Personal information
- Full name: Nikolai Georgiyevich Kopilov
- Born: 26 October 1919 Novonikolayevsk, now Novosibirsk, Soviet Union
- Died: 7 May 1995 (aged 75) Voronezh, Russia

Chess career
- Country: Russia
- Title: International Correspondence Chess Master (1969)
- ICCF rating: 2390 (July 1994)
- ICCF peak rating: 2450 (July 1991)

= Nikolai Kopilov =

Russian chess player

Nikolai Georgiyevich Kopilov (Николай Георгиевич Копылов, also transliterated Nikolai Georgievich Kopylov; 26 October 1919 – 7 May 1995) was a Russian chess player from Novonikolayevsk. He worked as a lecturer in a higher technical training institute. He had three sons, including physicist Vladimir Kopylov. He was married to chess master Evgenia Biglova.

== Chess career ==
He became a chess master of the USSR in 1946. He defeated Botvinnik, Keres, Petrosian and Boleslavsky in the 19th USSR Championship in 1951, where he finished in 11th place out of 17. He won the Leningrad City Chess Championship in 1954 (a tournament won the following year by Viktor Korchnoi).

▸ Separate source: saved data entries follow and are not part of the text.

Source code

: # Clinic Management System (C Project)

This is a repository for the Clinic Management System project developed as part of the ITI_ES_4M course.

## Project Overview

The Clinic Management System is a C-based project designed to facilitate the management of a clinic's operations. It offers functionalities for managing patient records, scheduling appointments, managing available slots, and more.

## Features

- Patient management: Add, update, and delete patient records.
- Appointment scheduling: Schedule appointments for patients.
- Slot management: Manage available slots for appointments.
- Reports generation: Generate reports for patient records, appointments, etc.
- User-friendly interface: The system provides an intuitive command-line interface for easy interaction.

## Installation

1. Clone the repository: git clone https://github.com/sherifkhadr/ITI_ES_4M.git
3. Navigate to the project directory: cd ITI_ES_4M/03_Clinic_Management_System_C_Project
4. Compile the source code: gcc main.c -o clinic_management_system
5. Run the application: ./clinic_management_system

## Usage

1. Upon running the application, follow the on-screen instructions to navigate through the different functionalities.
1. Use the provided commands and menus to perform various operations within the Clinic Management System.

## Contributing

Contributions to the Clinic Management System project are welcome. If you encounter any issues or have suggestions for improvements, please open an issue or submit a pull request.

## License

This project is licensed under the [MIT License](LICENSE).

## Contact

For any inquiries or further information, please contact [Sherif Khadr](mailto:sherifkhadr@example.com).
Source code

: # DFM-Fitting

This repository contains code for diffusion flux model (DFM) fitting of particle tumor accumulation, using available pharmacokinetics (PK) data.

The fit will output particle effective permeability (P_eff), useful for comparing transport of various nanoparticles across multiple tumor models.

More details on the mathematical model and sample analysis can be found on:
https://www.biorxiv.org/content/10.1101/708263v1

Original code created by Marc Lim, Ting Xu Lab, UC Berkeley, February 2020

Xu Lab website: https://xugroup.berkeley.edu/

He played correspondence chess from 1964, and played for the Soviet team in the 6th and 7th Postal Olympiads with scores of 6 out of 8 and 5.5 out of 9. He became an International Master of correspondence chess in 1969, gaining the title from the International Correspondence Chess Federation on the basis of his 5.5 out of 8 score on 3rd board in the European Team Chess Championship.

He died on 7 May 1995 while giving a simultaneous exhibition in Voronezh.